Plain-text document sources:
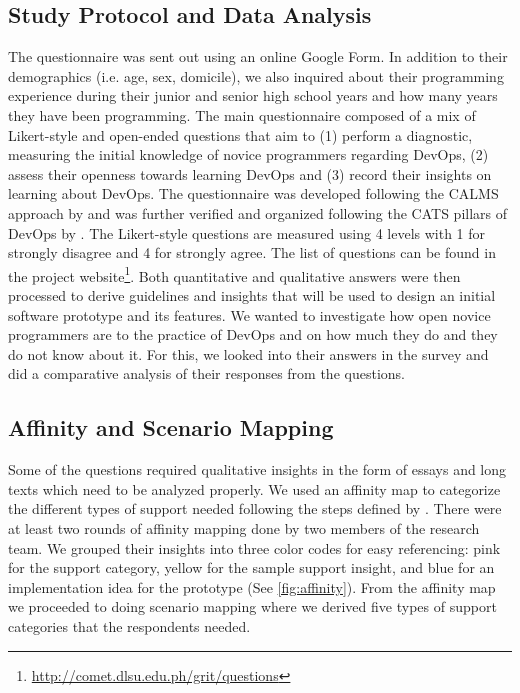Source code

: \documentclass{sigchi}
\begin{document}
\subsection{Study Protocol and Data Analysis}
The questionnaire was sent out using an online Google Form. In addition to their demographics (i.e. age, sex, domicile), we also inquired about their programming experience during their junior and senior high school years and how many years they have been programming. The main questionnaire composed of a mix of Likert-style and open-ended questions that aim to (1) perform a diagnostic, measuring the initial knowledge of novice programmers regarding DevOps, (2) assess their openness towards learning DevOps and (3) record their insights on learning about DevOps. The questionnaire was developed following the CALMS approach by \cite{riley2014keep} and was further verified and organized following the CATS pillars of DevOps by \cite{davis2016effective}. The Likert-style questions are measured using 4 levels with 1 for strongly disagree and 4 for strongly agree. The list of questions can be found in the project website\footnote{\url{http://comet.dlsu.edu.ph/grit/questions}}. Both quantitative and qualitative answers were then processed to derive guidelines and insights that will be used to design an initial software prototype and its features. We wanted to investigate how open novice programmers are to the practice of DevOps and on how much they do and they do not know about it. For this, we looked into their answers in the survey and did a comparative analysis of their responses from the questions.

\subsection{Affinity and Scenario Mapping}
Some of the questions required qualitative insights in the form of essays and long texts which need to be analyzed properly. We used an affinity map to categorize the different types of support needed following the steps defined by \cite{holtzblatt2005rapid, beyer1999contextual}. There were at least two rounds of affinity mapping done by two members of the research team. We grouped their insights into three color codes for easy referencing: pink for the support category, yellow for the sample support insight, and blue for an implementation idea for the prototype (See \ref{fig:affinity}). From the affinity map we proceeded to doing scenario mapping where we derived five types of support categories that the respondents needed. 
\end{document}
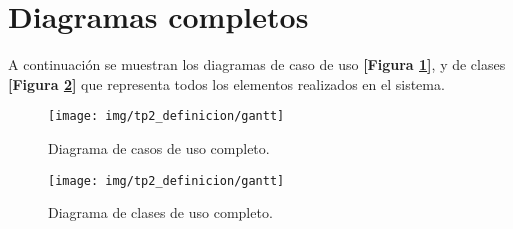 \section{Diagramas completos}
A continuación se muestran los diagramas de caso de uso \textbf{[Figura \ref{dcu-full}]}, y de clases \textbf{[Figura \ref{dc_full}]} que representa todos los elementos realizados en el sistema.


\begin{figure}[h]
	\centering
	\texttt{[image: img/tp2\_definicion/gantt]}
	\caption{Diagrama de casos de uso completo.}
	\label{dcu-full}
	\end{figure}
	


	\begin{figure}[h]
		\centering
		\texttt{[image: img/tp2\_definicion/gantt]}
		\caption{Diagrama de clases de uso completo.}
		\label{dc_full}
	\end{figure}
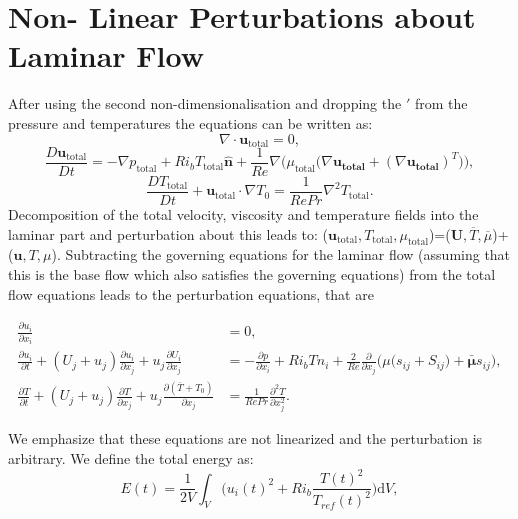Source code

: \documentclass[preprint,12pt]{article}
\begin{document}
\section{Non- Linear Perturbations about Laminar Flow}
After using the second non-dimensionalisation and dropping the $'$ from the pressure and temperatures the equations can be written as:
\begin{equation}
{{\nabla}}\cdot{\mathbf{u}_\text{total}}=0,
\end{equation}
\begin{equation}
\frac{D{\mathbf{u}_\text{total}}}{D{t}}=-{\nabla} {p_\text{total}}+{Ri_bT_\text{total}} \mathbf{\hat{n}}+{\frac{1}{Re}}{\nabla}\Big({\mu_\text{total}}\big({\nabla} \mathbf{{u_\text{total}}}+({\nabla} \mathbf{{u_\text{total}}})^T\big)\Big),
\end{equation}
\begin{equation}
\frac{D{T}_\text{total}}{D{t}}+{\mathbf{u}_\text{total}}\cdot \nabla {T_0}=\frac{1}{{Re }Pr} \nabla^2{T}_\text{total}.
\end{equation}
Decomposition of the total velocity, viscosity and temperature fields into the laminar part and perturbation about this leads to:  ($\mathbf{u}_\text{total},T_\text{total},\mu_\text{total}$)=($\mathbf{U},\overline{T},\overline{\mu}$)+($\mathbf{u},{T},{\mu}$).
Subtracting the governing equations for the laminar flow (assuming that this is the base flow which also satisfies the governing equations) from the total flow equations leads to the perturbation equations, that are
\begin{tcolorbox}
\begin{align}
\frac{\partial u_i}{\partial x_i}&=0,\label{eq:Direct_incompressibility}\\
\frac{\partial{u_i}}{\partial{t}}+(U_j+u_j)\frac{\partial u_i}{\partial x_j} +u_j\frac{\partial U_i}{\partial x_j}&=-\frac{\partial p}{\partial x_i}+{Ri_bT}n_i+{\frac{2}{Re}}{\frac{\partial}{\partial x_j}}\Big({\mu}\big(s_{ij}+S_{ij}\big)+\mathbf{\bar{\mu}}s_{ij}\Big),\label{eq:Direct_momentum}\\
\frac{\partial{T}}{\partial{t}}+(U_j+u_j)\frac{\partial T}{\partial x_j} +u_j\frac{\partial(\overline{T}+T_0)}{\partial x_j}&=\frac{1}{{Re }Pr} \frac{\partial^2T}{\partial x_j^2}.\label{eq:Direct_scalar}
\end{align}
\end{tcolorbox}
We emphasize that these equations are not linearized and the perturbation is arbitrary.  We define the total energy as:
\begin{equation}
E(t)=\frac{1}{2V}\int_V \bigg(u_i(t)^2+Ri_b \frac{T(t)^2}{T_{ref}(t)^2}\bigg)\text{d}V,
\end{equation}
\end{document}
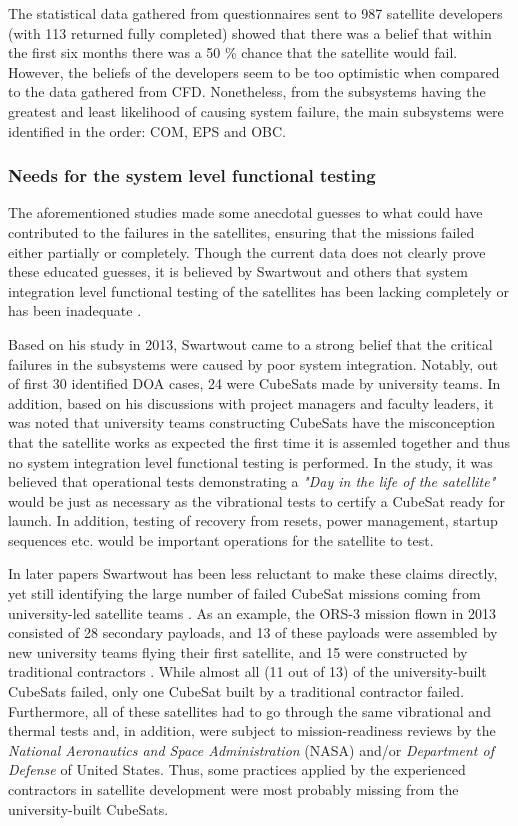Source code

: \documentclass[english,12pt,a4paper,pdftex,elec,utf8]{aaltothesis}
\begin{document}
The statistical data gathered from questionnaires sent to 987 satellite developers (with 113 returned fully completed) showed that there was a belief that within the first six months there was a 50 \% chance that the satellite would fail. However, the beliefs of the developers seem to be too optimistic when compared to the data gathered from CFD. Nonetheless, from the subsystems having the greatest and least likelihood of causing system failure, the main subsystems were identified in the order: COM, EPS and OBC. \cite{Langer}\par
\subsubsection{Needs for the system level functional testing}
The aforementioned studies made some anecdotal guesses to what could have contributed to the failures in the satellites, ensuring that the missions failed either partially or completely. Though the current data does not clearly prove these educated guesses, it is believed by Swartwout and others that system integration level functional testing of the satellites has been lacking completely or has been inadequate \cite{Swart2016, Langer, Swart1, Swart2015}. \par
Based on his study in 2013, Swartwout came to a strong belief that the critical failures in the subsystems were caused by poor system integration. Notably, out of first 30 identified DOA cases, 24 were CubeSats made by university teams. In addition, based on his discussions with project managers and faculty leaders, it was noted that university teams constructing CubeSats have the misconception that the satellite works as expected the first time it is assemled together and thus no system integration level functional testing is performed. In the study, it was believed that operational tests demonstrating a \textit{"Day in the life of the satellite"} would be just as necessary as the vibrational tests to certify a CubeSat ready for launch. In addition, testing of recovery from resets, power management, startup sequences etc. would be important operations for the satellite to test. \cite{Swart1} \par
In later papers Swartwout has been less reluctant to make these claims directly, yet still identifying the large number of failed CubeSat missions coming from university-led satellite teams \cite{Swart2016, Swart2015}. As an example, the ORS-3 mission flown in 2013 consisted of 28 secondary payloads, and 13 of these payloads were assembled by new university teams flying their first satellite, and 15 were constructed by traditional contractors \cite{Swart2016}. While almost all (11 out of 13) of the university-built CubeSats failed, only one CubeSat built by a traditional contractor failed. Furthermore, all of these satellites had to go through the same vibrational and thermal tests and, in addition, were subject to mission-readiness reviews by the \textit{National Aeronautics and Space Administration} (NASA) and/or \textit{Department of Defense} of United States. Thus, some practices applied by the experienced contractors in satellite development were most probably missing from the university-built CubeSats.\par
\end{document}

§ Task statement
All of the lines above should be copied exactly, apart from the pictures.

§ Response
Source code

: \documentclass{sigchi}
\begin{document}
\subsection{Study Protocol and Data Analysis}
The questionnaire was sent out using an online Google Form. In addition to their demographics (i.e. age, sex, domicile), we also inquired about their programming experience during their junior and senior high school years and how many years they have been programming. The main questionnaire composed of a mix of Likert-style and open-ended questions that aim to (1) perform a diagnostic, measuring the initial knowledge of novice programmers regarding DevOps, (2) assess their openness towards learning DevOps and (3) record their insights on learning about DevOps. The questionnaire was developed following the CALMS approach by \cite{riley2014keep} and was further verified and organized following the CATS pillars of DevOps by \cite{davis2016effective}. The Likert-style questions are measured using 4 levels with 1 for strongly disagree and 4 for strongly agree. The list of questions can be found in the project website\footnote{\url{http://comet.dlsu.edu.ph/grit/questions}}. Both quantitative and qualitative answers were then processed to derive guidelines and insights that will be used to design an initial software prototype and its features. We wanted to investigate how open novice programmers are to the practice of DevOps and on how much they do and they do not know about it. For this, we looked into their answers in the survey and did a comparative analysis of their responses from the questions.

\subsection{Affinity and Scenario Mapping}
Some of the questions required qualitative insights in the form of essays and long texts which need to be analyzed properly. We used an affinity map to categorize the different types of support needed following the steps defined by \cite{holtzblatt2005rapid, beyer1999contextual}. There were at least two rounds of affinity mapping done by two members of the research team. We grouped their insights into three color codes for easy referencing: pink for the support category, yellow for the sample support insight, and blue for an implementation idea for the prototype (See \ref{fig:affinity}). From the affinity map we proceeded to doing scenario mapping where we derived five types of support categories that the respondents needed. 
\end{document}
 \section{Diagramas completos}
A continuación se muestran los diagramas de caso de uso \textbf{[Figura \ref{dcu-full}]}, y de clases \textbf{[Figura \ref{dc_full}]} que representa todos los elementos realizados en el sistema.


\begin{figure}[h]
	\centering
	\texttt{[image: img/tp2\_definicion/gantt]}
	\caption{Diagrama de casos de uso completo.}
	\label{dcu-full}
	\end{figure}
	


	\begin{figure}[h]
		\centering
		\texttt{[image: img/tp2\_definicion/gantt]}
		\caption{Diagrama de clases de uso completo.}
		\label{dc_full}
	\end{figure}
Source code

: \documentclass[preprint,12pt]{article}
\begin{document}
\section{Non- Linear Perturbations about Laminar Flow}
After using the second non-dimensionalisation and dropping the $'$ from the pressure and temperatures the equations can be written as:
\begin{equation}
{{\nabla}}\cdot{\mathbf{u}_\text{total}}=0,
\end{equation}
\begin{equation}
\frac{D{\mathbf{u}_\text{total}}}{D{t}}=-{\nabla} {p_\text{total}}+{Ri_bT_\text{total}} \mathbf{\hat{n}}+{\frac{1}{Re}}{\nabla}\Big({\mu_\text{total}}\big({\nabla} \mathbf{{u_\text{total}}}+({\nabla} \mathbf{{u_\text{total}}})^T\big)\Big),
\end{equation}
\begin{equation}
\frac{D{T}_\text{total}}{D{t}}+{\mathbf{u}_\text{total}}\cdot \nabla {T_0}=\frac{1}{{Re }Pr} \nabla^2{T}_\text{total}.
\end{equation}
Decomposition of the total velocity, viscosity and temperature fields into the laminar part and perturbation about this leads to:  ($\mathbf{u}_\text{total},T_\text{total},\mu_\text{total}$)=($\mathbf{U},\overline{T},\overline{\mu}$)+($\mathbf{u},{T},{\mu}$).
Subtracting the governing equations for the laminar flow (assuming that this is the base flow which also satisfies the governing equations) from the total flow equations leads to the perturbation equations, that are
\begin{tcolorbox}
\begin{align}
\frac{\partial u_i}{\partial x_i}&=0,\label{eq:Direct_incompressibility}\\
\frac{\partial{u_i}}{\partial{t}}+(U_j+u_j)\frac{\partial u_i}{\partial x_j} +u_j\frac{\partial U_i}{\partial x_j}&=-\frac{\partial p}{\partial x_i}+{Ri_bT}n_i+{\frac{2}{Re}}{\frac{\partial}{\partial x_j}}\Big({\mu}\big(s_{ij}+S_{ij}\big)+\mathbf{\bar{\mu}}s_{ij}\Big),\label{eq:Direct_momentum}\\
\frac{\partial{T}}{\partial{t}}+(U_j+u_j)\frac{\partial T}{\partial x_j} +u_j\frac{\partial(\overline{T}+T_0)}{\partial x_j}&=\frac{1}{{Re }Pr} \frac{\partial^2T}{\partial x_j^2}.\label{eq:Direct_scalar}
\end{align}
\end{tcolorbox}
We emphasize that these equations are not linearized and the perturbation is arbitrary.  We define the total energy as:
\begin{equation}
E(t)=\frac{1}{2V}\int_V \bigg(u_i(t)^2+Ri_b \frac{T(t)^2}{T_{ref}(t)^2}\bigg)\text{d}V,
\end{equation}
\end{document}
Source code

: \documentclass[english,12pt,a4paper,pdftex,elec,utf8]{aaltothesis}
\begin{document}
The statistical data gathered from questionnaires sent to 987 satellite developers (with 113 returned fully completed) showed that there was a belief that within the first six months there was a 50 \% chance that the satellite would fail. However, the beliefs of the developers seem to be too optimistic when compared to the data gathered from CFD. Nonetheless, from the subsystems having the greatest and least likelihood of causing system failure, the main subsystems were identified in the order: COM, EPS and OBC. \cite{Langer}\par
\subsubsection{Needs for the system level functional testing}
The aforementioned studies made some anecdotal guesses to what could have contributed to the failures in the satellites, ensuring that the missions failed either partially or completely. Though the current data does not clearly prove these educated guesses, it is believed by Swartwout and others that system integration level functional testing of the satellites has been lacking completely or has been inadequate \cite{Swart2016, Langer, Swart1, Swart2015}. \par
Based on his study in 2013, Swartwout came to a strong belief that the critical failures in the subsystems were caused by poor system integration. Notably, out of first 30 identified DOA cases, 24 were CubeSats made by university teams. In addition, based on his discussions with project managers and faculty leaders, it was noted that university teams constructing CubeSats have the misconception that the satellite works as expected the first time it is assemled together and thus no system integration level functional testing is performed. In the study, it was believed that operational tests demonstrating a \textit{"Day in the life of the satellite"} would be just as necessary as the vibrational tests to certify a CubeSat ready for launch. In addition, testing of recovery from resets, power management, startup sequences etc. would be important operations for the satellite to test. \cite{Swart1} \par
In later papers Swartwout has been less reluctant to make these claims directly, yet still identifying the large number of failed CubeSat missions coming from university-led satellite teams \cite{Swart2016, Swart2015}. As an example, the ORS-3 mission flown in 2013 consisted of 28 secondary payloads, and 13 of these payloads were assembled by new university teams flying their first satellite, and 15 were constructed by traditional contractors \cite{Swart2016}. While almost all (11 out of 13) of the university-built CubeSats failed, only one CubeSat built by a traditional contractor failed. Furthermore, all of these satellites had to go through the same vibrational and thermal tests and, in addition, were subject to mission-readiness reviews by the \textit{National Aeronautics and Space Administration} (NASA) and/or \textit{Department of Defense} of United States. Thus, some practices applied by the experienced contractors in satellite development were most probably missing from the university-built CubeSats.\par
\end{document}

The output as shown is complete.